Repeat exactly, and only, the lines of the entries below from the one with "0.7964 (2006) |" through the one with "3) (2007) |", both ends included.
Start of EXCERPTED DATA
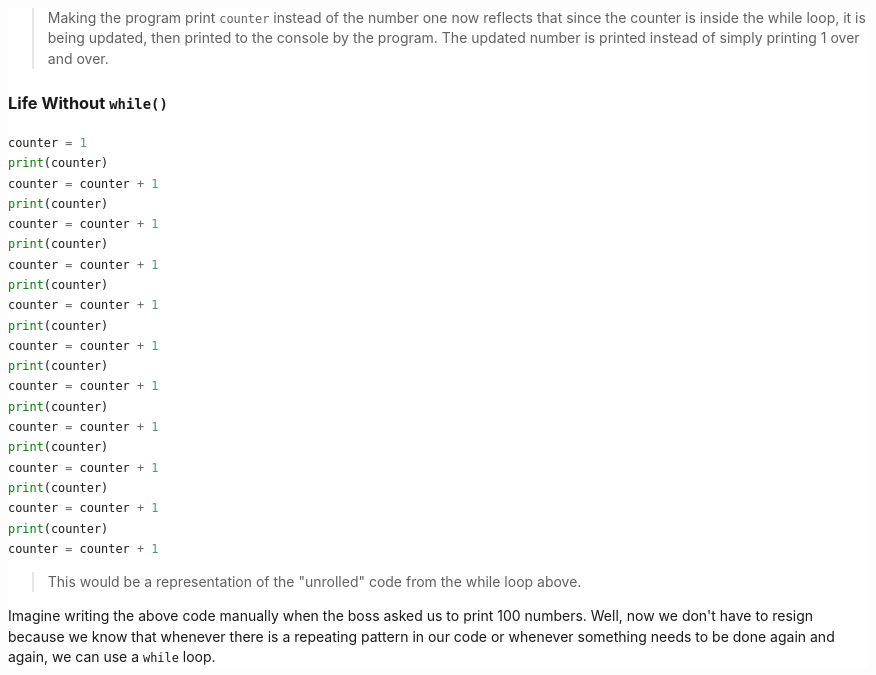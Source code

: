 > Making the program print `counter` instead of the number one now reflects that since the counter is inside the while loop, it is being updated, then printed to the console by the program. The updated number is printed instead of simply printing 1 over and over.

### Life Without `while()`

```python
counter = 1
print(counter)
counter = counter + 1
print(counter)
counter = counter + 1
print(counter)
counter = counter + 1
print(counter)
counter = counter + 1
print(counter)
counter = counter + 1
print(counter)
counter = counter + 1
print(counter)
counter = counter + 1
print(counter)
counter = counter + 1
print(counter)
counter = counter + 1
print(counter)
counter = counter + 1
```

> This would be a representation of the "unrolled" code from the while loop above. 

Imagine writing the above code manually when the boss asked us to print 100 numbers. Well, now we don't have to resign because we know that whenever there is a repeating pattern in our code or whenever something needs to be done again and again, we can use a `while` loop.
End of EXCERPTED DATA
Start of EXCERPTED DATA
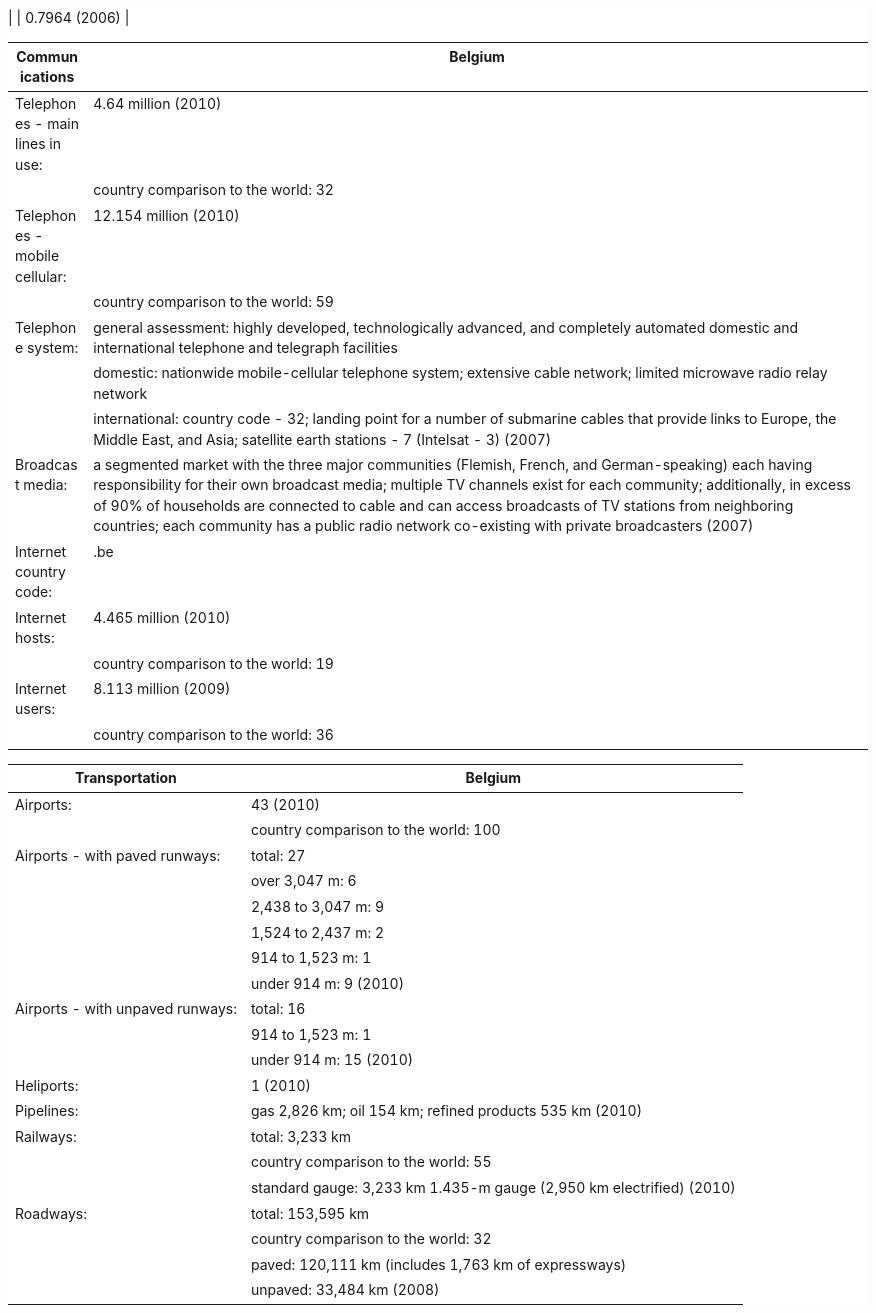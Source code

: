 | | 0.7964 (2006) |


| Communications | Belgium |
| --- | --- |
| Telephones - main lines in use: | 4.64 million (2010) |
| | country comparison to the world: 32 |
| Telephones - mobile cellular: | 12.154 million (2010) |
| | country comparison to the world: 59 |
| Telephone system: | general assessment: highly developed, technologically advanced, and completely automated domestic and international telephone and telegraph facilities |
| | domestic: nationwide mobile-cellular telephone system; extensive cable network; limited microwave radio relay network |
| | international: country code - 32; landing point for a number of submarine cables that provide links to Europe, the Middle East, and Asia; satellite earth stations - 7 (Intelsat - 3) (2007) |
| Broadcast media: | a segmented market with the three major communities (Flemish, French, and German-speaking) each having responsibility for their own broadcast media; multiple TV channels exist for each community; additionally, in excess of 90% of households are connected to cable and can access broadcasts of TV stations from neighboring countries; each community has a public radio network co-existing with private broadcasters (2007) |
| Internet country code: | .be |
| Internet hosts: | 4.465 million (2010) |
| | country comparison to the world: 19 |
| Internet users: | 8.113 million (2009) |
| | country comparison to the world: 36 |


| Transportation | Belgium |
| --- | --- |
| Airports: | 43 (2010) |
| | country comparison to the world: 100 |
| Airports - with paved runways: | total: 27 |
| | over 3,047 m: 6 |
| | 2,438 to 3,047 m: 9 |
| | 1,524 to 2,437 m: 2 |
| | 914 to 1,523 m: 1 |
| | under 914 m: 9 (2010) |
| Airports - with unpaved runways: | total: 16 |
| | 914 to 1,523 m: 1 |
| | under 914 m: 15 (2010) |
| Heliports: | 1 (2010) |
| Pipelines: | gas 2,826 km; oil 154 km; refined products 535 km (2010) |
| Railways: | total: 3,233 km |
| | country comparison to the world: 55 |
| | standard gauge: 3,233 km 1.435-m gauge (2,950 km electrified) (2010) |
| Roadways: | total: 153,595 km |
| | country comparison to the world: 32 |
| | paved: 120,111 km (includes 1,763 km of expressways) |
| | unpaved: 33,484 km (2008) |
End of EXCERPTED DATA
RESULT FOR THIS TASK:
: | | 0.7964 (2006) |


| Communications | Belgium |
| --- | --- |
| Telephones - main lines in use: | 4.64 million (2010) |
| | country comparison to the world: 32 |
| Telephones - mobile cellular: | 12.154 million (2010) |
| | country comparison to the world: 59 |
| Telephone system: | general assessment: highly developed, technologically advanced, and completely automated domestic and international telephone and telegraph facilities |
| | domestic: nationwide mobile-cellular telephone system; extensive cable network; limited microwave radio relay network |
| | international: country code - 32; landing point for a number of submarine cables that provide links to Europe, the Middle East, and Asia; satellite earth stations - 7 (Intelsat - 3) (2007) |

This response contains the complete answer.